開幕当初は先発陣が連続クオリティスタートを記録していたものの、ここにきて制球を乱し、打線は拙攻続き、そして拙守が目立つ。5月3日のソフトバンク戦、西武との連戦(9~11日)、そして14日の楽天戦と、いずれも完封負けを喫して完全に失速した。
5月15日の楽天戦では5-2でなんとか6連敗を阻止したが、その勝利も安心とは程遠い内容だった。しかも16日からは現在リーグ首位の日本ハム、2位オリックスと難敵が続き、チーム全体の底上げにはなお時間と策が求められるのが現状である。
そんな体たらくに、「しらけムード」の象徴となっているのが、公式チケットリセールサイトでの「投げ売り」だ。外野応援席がワンコイン500円で出品され、手数料を差し引くと、実入りはわずか203円。不甲斐ない試合を見るくらいなら、数百円でも金に換えたいということだろう。「チームに愛想を尽かした」という理由でチケットを放出するファンも現れており、かつての熱狂的な応援ムードはすっかり影を潜めている。
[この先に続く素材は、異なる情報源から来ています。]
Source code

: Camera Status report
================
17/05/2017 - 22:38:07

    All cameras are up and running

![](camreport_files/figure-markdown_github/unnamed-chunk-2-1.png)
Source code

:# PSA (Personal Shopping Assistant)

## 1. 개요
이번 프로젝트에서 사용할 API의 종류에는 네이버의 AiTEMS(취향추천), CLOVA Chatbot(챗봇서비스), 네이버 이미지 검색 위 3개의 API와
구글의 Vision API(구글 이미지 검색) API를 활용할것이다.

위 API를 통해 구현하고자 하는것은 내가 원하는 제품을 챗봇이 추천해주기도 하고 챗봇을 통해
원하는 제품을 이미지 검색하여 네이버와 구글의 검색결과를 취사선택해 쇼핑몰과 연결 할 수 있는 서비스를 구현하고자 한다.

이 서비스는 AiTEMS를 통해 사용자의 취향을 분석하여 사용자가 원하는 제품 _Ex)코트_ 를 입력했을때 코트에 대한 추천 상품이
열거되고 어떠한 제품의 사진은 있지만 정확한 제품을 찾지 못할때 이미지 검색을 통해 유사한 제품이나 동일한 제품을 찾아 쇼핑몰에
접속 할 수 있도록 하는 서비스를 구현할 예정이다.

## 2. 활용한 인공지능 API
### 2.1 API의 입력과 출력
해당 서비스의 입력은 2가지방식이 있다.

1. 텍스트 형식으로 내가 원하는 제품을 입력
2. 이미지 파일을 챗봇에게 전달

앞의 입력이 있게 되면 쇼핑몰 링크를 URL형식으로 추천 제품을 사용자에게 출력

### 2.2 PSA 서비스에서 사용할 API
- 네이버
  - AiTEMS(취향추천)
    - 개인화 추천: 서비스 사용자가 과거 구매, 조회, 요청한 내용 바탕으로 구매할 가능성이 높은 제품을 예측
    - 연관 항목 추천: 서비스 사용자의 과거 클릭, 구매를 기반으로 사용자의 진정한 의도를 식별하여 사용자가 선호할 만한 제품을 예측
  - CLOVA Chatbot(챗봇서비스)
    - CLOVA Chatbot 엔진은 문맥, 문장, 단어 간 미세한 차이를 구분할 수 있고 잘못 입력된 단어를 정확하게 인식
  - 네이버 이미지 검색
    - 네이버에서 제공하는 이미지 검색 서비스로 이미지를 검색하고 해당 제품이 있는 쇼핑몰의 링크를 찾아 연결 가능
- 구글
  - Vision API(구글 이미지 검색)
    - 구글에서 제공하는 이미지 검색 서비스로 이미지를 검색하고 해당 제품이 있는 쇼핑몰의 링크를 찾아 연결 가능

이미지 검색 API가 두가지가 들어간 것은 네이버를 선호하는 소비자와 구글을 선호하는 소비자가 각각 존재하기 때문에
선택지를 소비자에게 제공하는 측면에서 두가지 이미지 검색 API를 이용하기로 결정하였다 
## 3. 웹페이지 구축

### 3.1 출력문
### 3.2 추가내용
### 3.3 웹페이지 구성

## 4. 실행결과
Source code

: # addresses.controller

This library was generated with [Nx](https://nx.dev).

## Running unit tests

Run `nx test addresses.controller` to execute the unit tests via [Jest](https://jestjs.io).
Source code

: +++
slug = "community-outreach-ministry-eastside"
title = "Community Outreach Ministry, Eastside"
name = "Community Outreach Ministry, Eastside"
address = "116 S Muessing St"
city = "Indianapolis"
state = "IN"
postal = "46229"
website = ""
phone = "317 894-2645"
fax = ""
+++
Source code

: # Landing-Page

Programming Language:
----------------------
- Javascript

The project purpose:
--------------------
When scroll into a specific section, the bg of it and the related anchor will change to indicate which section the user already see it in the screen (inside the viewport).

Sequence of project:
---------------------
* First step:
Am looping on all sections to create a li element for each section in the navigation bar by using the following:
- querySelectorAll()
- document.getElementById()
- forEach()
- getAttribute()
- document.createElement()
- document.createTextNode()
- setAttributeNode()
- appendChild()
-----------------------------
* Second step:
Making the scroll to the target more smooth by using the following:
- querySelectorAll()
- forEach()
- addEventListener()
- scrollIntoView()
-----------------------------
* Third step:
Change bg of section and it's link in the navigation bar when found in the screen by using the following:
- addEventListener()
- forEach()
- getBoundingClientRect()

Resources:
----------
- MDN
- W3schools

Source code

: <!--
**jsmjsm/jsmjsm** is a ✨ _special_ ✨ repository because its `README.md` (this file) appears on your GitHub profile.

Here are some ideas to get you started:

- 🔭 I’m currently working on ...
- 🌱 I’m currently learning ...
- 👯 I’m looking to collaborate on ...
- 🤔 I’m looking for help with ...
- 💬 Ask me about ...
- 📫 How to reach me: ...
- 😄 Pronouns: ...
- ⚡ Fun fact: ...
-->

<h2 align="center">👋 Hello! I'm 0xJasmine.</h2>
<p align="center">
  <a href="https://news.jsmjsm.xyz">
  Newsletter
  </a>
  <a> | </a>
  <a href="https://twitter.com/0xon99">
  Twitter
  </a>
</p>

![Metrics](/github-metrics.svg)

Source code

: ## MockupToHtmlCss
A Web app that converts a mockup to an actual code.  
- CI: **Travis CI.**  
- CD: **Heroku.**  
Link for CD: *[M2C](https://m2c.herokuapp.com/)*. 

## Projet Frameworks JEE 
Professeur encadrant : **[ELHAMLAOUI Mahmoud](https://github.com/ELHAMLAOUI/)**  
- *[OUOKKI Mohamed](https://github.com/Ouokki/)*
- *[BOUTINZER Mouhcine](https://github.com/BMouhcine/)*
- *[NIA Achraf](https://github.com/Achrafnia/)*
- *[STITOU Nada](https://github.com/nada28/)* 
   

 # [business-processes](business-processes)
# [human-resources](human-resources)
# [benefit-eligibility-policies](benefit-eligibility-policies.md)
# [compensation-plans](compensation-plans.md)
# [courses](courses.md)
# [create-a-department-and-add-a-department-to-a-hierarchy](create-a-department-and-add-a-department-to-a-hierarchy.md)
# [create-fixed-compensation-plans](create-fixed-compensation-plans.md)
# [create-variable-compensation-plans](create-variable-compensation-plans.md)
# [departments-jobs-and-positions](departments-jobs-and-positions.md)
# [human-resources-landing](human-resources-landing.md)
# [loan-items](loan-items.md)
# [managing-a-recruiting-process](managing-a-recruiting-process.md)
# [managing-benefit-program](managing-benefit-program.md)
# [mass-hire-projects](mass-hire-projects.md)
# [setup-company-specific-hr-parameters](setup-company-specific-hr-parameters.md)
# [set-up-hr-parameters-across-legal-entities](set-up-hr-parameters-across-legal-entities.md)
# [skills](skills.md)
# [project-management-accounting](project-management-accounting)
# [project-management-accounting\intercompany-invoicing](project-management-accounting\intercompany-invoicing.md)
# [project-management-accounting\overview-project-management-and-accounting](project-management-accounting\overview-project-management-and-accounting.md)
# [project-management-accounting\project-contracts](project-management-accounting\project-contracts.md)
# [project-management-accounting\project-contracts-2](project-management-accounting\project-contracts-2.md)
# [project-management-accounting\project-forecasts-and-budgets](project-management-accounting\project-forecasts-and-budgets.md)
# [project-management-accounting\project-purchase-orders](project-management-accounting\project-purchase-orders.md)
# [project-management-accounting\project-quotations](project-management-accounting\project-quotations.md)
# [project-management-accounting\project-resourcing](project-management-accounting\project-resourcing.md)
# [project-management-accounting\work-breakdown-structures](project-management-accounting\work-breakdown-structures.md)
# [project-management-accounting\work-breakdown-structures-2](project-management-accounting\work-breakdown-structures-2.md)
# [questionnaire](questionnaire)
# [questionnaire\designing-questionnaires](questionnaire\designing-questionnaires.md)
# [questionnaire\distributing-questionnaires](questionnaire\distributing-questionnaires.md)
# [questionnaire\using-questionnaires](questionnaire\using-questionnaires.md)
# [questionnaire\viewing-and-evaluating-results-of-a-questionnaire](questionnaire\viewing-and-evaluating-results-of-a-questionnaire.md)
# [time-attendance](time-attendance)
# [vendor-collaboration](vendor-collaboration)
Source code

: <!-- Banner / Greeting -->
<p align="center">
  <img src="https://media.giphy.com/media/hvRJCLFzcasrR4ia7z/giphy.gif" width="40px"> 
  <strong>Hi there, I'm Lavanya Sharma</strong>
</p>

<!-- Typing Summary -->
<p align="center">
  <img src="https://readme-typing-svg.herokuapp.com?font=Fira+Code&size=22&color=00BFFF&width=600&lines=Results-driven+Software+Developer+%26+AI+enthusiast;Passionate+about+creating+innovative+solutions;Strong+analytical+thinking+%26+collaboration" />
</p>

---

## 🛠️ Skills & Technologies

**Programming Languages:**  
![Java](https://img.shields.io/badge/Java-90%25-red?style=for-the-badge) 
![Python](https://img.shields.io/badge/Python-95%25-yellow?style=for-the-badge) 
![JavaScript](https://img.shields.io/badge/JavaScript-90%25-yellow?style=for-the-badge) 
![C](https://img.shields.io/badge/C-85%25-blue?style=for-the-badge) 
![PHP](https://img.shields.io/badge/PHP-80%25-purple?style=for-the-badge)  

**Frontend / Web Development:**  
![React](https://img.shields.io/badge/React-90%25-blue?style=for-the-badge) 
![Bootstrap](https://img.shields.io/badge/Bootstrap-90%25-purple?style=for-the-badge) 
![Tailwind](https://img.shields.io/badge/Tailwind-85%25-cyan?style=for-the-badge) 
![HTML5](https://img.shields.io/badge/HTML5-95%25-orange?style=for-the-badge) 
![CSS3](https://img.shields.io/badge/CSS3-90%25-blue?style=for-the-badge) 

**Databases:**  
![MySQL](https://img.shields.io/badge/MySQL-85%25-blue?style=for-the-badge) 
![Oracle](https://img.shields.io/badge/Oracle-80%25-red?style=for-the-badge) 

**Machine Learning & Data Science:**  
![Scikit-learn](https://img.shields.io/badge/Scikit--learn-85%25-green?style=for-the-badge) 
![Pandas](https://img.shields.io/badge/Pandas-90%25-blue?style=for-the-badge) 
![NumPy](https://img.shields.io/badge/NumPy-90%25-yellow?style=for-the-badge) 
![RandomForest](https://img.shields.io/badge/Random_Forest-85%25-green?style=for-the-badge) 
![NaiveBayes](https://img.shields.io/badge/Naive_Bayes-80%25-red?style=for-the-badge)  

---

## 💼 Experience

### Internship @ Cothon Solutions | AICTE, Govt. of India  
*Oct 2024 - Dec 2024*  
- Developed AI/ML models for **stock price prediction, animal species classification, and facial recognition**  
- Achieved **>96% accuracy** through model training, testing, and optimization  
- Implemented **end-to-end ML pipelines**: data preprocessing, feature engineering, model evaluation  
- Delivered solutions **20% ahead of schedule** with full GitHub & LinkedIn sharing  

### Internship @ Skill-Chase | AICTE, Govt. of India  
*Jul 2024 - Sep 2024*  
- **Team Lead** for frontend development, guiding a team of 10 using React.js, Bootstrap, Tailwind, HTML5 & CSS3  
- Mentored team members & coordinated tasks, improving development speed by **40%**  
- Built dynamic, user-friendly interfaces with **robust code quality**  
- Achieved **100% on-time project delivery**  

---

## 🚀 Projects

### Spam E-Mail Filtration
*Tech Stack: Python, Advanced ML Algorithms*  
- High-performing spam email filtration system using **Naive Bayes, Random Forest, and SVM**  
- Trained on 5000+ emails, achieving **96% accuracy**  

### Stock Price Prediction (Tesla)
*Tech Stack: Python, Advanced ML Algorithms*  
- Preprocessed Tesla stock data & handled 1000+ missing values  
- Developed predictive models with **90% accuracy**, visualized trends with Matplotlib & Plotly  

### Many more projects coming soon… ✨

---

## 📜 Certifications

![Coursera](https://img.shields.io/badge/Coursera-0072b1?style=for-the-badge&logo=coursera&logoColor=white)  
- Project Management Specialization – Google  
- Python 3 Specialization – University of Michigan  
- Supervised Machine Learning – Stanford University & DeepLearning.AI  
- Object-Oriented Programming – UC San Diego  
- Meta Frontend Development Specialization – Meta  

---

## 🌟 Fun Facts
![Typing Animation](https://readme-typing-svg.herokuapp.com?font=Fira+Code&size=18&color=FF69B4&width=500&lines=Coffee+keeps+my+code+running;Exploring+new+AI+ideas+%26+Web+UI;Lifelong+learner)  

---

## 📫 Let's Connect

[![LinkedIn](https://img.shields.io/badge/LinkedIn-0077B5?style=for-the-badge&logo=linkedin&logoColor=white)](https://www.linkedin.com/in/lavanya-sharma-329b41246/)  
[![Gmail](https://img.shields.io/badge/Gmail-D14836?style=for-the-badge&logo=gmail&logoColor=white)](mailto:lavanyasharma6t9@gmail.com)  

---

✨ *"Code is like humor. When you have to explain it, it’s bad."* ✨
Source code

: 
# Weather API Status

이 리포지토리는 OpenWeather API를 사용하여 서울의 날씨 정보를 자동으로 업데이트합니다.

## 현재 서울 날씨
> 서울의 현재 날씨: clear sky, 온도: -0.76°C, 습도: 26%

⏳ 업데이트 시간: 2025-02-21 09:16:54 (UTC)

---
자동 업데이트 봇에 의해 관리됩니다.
この光景は、2022年に開幕17試合で1勝15敗1分けという歴史的泥沼に沈みながらも、甲子園を満員にした阪神の熱狂と対照的だ。当時の阪神ファンは成績を度外視して声援を送り続けたが、ロッテでは「結果が出ないなら球場にはもう来ない」という空気が漂う。
野球評論家の高木豊氏は、次のように提言している。
「友杉篤輝が今、いちばん打っているのに、ずっと8番か9番。上位に上げたほうがいい」
チーム唯一の3割打者の起用見直しを訴えたのだ。浮上への最短ルートはやはり「結果を出す」ことに尽きる。まずは週末の日本ハム3連戦で反撃の狼煙を上げ、マリンスタジアムに熱気を取り戻せるか。